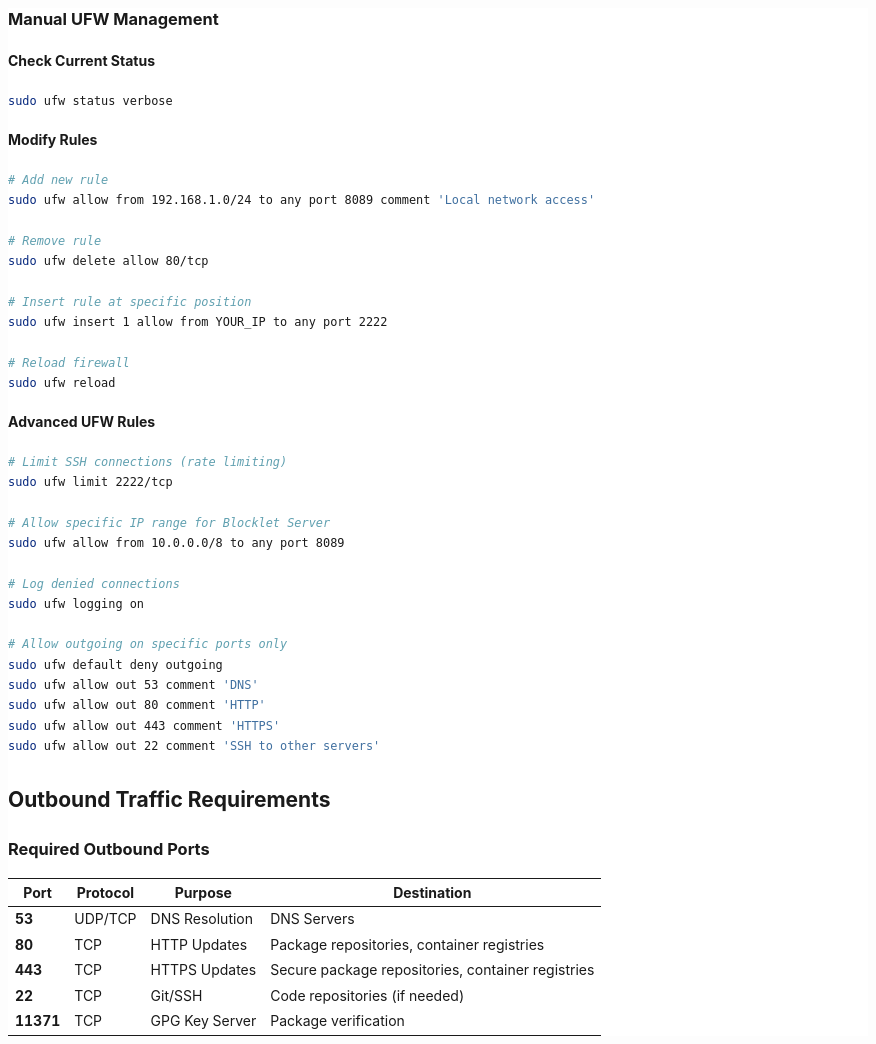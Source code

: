 ### Manual UFW Management

#### Check Current Status
```bash
sudo ufw status verbose
```

#### Modify Rules
```bash
# Add new rule
sudo ufw allow from 192.168.1.0/24 to any port 8089 comment 'Local network access'

# Remove rule
sudo ufw delete allow 80/tcp

# Insert rule at specific position
sudo ufw insert 1 allow from YOUR_IP to any port 2222

# Reload firewall
sudo ufw reload
```

#### Advanced UFW Rules
```bash
# Limit SSH connections (rate limiting)
sudo ufw limit 2222/tcp

# Allow specific IP range for Blocklet Server
sudo ufw allow from 10.0.0.0/8 to any port 8089

# Log denied connections
sudo ufw logging on

# Allow outgoing on specific ports only
sudo ufw default deny outgoing
sudo ufw allow out 53 comment 'DNS'
sudo ufw allow out 80 comment 'HTTP'
sudo ufw allow out 443 comment 'HTTPS'
sudo ufw allow out 22 comment 'SSH to other servers'
```

## Outbound Traffic Requirements

### Required Outbound Ports

| Port | Protocol | Purpose | Destination |
|------|----------|---------|-------------|
| **53** | UDP/TCP | DNS Resolution | DNS Servers |
| **80** | TCP | HTTP Updates | Package repositories, container registries |
| **443** | TCP | HTTPS Updates | Secure package repositories, container registries |
| **22** | TCP | Git/SSH | Code repositories (if needed) |
| **11371** | TCP | GPG Key Server | Package verification |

────

_Required action_. Return all lines of the material that have "Outbound" in them.

_Output below_.
## Outbound Traffic Requirements
### Required Outbound Ports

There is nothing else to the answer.